MITTEILUNGEN ZUM FRÜHJAHRSEMESTER 2012
Liebe Studierende
Liebe Mitarbeitende
Sportliche Pionierarbeit
Seit 1930 gibt es den institutionalisierten Universitätssport – Willy Dürr wurde zum ersten Hochschulsportlehrer
der Schweiz gewählt. Die breitensportlichen Angebote wurden mit der Unterstützung von den Studierenden
der damaligen Akademischen Sportkommission ASK organisiert.
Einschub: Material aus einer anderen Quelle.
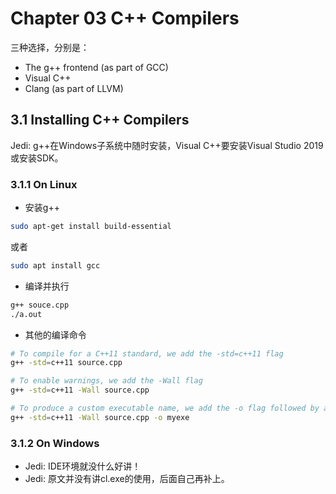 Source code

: # Chapter 03 C++ Compilers

三种选择，分别是：

* The g++ frontend (as part of GCC)
* Visual C++
* Clang (as part of LLVM)

## 3.1 Installing C++ Compilers

Jedi: g++在Windows子系统中随时安装，Visual C++要安装Visual Studio 2019或安装SDK。

### 3.1.1 On Linux

* 安装g++

```bash
sudo apt-get install build-essential
```

或者

```bash
sudo apt install gcc
```

* 编译并执行

```bash
g++ souce.cpp
./a.out
```

* 其他的编译命令

```bash
# To compile for a C++11 standard, we add the -std=c++11 flag
g++ -std=c++11 source.cpp
```

```bash
# To enable warnings, we add the -Wall flag
g++ -std=c++11 -Wall source.cpp
```

```bash
# To produce a custom executable name, we add the -o flag followed by an executable name
g++ -std=c++11 -Wall source.cpp -o myexe
```

### 3.1.2 On Windows

* Jedi: IDE环境就没什么好讲！
* Jedi: 原文并没有讲cl.exe的使用，后面自己再补上。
Nach den 50er Jahren des letzten Jahrhunderts wurde das sportliche Image der Universität lange durch die
erfolgreichen Hochschulsport-Vereine geprägt, allen voran durch das erfolgreiche Uni Basel Volleyballteam
der Frauen. Uni Basel ist heute noch Rekordmeister und -cupsieger.
Unisport für alle
In den 60er und 70er Jahren entwickelte sich der Universitätsport enorm. 1967 gab es 24 Trainings für
Studenten und 4 Trainings für Studentinnen (!), 1973 bereits 77 (nicht mehr getrennt…). Seitdem nahmen
die Teilnahmezahlen kontinuierlich zu. Heute gibt es über 120 wöchentliche Trainings, diverse Camps, Weekends,
Plauschturniere und Meisterschaften mit rund 13'000 Kursteilnehmerinnen. 60% der Teilnehmenden
sind Frauen. Rund 97% des Budgets kommen dem Breitensport zugute – mit den restlichen 3% werden der
Leistungs- und Spitzensport sowie die Uni Dance Companies unterstützt.
Ein Erfolgsmodell
Die breite, attraktive und trendige Angebotspalette, auch mit niederschwelligen Angeboten für eigentliche
„Sportmuffel“, die freiwillige Teilnahme ohne Wettkampfverpflichtung und Vereinsmitgliedschaft kommt den
Studierenden entgegen.
In den letzten dreissig Jahren wurden rund 300 verschiedene Sportdisziplinen angeboten. Viele haben sich
durchgesetzt, andere mussten wieder gestrichen werden – und tauchten Jahre später wieder auf, wie z.B.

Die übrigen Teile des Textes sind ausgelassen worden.